* _Required work_
Give the number of lines in the material below that hold "theorem", and nothing besides.

* _Data shown_
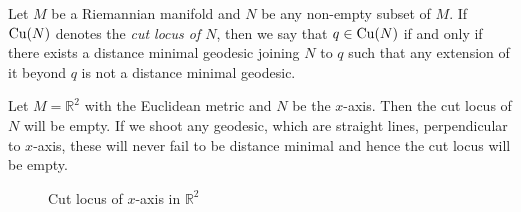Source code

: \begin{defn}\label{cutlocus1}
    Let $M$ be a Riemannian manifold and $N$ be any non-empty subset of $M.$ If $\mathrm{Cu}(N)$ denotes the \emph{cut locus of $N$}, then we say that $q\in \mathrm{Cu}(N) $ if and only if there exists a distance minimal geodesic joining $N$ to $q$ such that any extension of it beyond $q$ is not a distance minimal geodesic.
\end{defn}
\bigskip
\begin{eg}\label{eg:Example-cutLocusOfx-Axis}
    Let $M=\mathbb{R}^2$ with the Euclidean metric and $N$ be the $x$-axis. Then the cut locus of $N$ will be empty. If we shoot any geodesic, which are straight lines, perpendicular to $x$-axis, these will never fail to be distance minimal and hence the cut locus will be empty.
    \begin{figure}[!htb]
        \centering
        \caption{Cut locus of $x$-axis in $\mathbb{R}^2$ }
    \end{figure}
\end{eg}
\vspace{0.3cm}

--

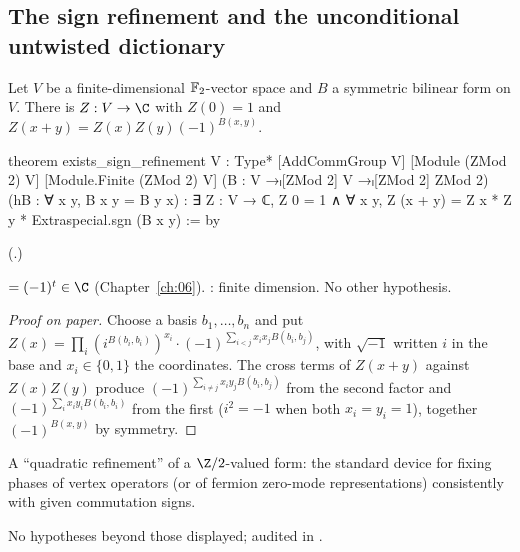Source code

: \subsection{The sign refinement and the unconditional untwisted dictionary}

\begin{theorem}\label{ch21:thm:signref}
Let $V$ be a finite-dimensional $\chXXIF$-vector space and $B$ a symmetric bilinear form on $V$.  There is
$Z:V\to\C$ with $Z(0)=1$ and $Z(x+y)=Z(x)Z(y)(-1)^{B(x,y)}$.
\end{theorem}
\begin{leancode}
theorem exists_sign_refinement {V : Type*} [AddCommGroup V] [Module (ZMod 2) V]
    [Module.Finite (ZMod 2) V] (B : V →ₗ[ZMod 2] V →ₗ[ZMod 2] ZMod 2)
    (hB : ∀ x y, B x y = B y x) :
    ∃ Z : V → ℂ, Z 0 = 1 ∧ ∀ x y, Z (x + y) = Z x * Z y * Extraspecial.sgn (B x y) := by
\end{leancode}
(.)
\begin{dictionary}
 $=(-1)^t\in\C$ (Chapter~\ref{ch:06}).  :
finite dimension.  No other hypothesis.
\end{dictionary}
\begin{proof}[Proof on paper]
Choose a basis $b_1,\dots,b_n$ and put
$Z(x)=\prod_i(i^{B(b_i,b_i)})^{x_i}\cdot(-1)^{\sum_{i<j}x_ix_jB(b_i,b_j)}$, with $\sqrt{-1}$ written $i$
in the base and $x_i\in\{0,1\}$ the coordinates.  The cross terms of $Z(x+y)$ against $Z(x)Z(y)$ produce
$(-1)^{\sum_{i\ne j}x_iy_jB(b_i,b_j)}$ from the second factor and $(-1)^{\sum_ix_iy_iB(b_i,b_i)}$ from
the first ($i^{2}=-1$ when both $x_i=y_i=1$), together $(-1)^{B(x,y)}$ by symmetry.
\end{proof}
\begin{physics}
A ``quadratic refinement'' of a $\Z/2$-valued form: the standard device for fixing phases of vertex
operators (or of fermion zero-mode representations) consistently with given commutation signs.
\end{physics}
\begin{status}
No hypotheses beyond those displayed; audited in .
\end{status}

...

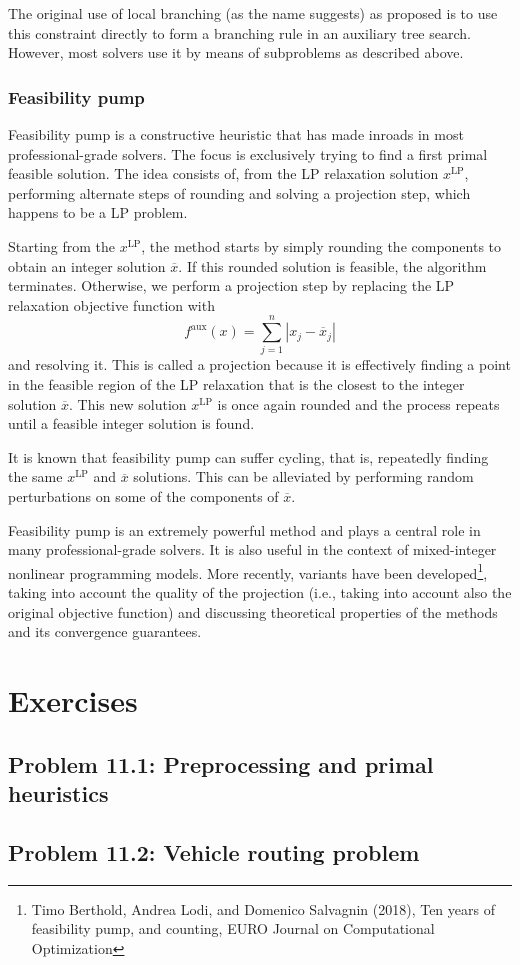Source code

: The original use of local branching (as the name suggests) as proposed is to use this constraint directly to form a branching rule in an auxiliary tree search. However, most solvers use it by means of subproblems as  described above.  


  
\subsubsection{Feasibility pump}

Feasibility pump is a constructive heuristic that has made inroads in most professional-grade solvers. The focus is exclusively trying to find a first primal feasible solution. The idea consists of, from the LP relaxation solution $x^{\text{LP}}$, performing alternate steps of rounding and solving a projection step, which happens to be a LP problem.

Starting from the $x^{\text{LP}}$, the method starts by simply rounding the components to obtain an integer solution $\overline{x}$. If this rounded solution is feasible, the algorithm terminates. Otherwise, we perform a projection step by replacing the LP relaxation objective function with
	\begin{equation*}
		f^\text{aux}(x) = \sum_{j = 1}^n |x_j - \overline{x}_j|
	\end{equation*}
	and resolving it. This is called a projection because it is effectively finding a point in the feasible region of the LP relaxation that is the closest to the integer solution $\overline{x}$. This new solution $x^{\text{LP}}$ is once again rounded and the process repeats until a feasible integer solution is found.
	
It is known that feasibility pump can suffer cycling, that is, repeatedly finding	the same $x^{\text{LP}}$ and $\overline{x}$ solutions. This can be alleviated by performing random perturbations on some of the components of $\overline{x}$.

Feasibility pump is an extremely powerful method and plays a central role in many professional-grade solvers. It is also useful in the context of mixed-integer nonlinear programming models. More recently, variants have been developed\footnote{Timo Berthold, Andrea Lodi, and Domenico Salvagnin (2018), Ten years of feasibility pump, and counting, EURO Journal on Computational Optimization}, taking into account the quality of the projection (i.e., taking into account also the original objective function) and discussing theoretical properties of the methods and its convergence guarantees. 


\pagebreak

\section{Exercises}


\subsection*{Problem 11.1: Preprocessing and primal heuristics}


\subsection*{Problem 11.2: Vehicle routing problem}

* _Solution for this task_
3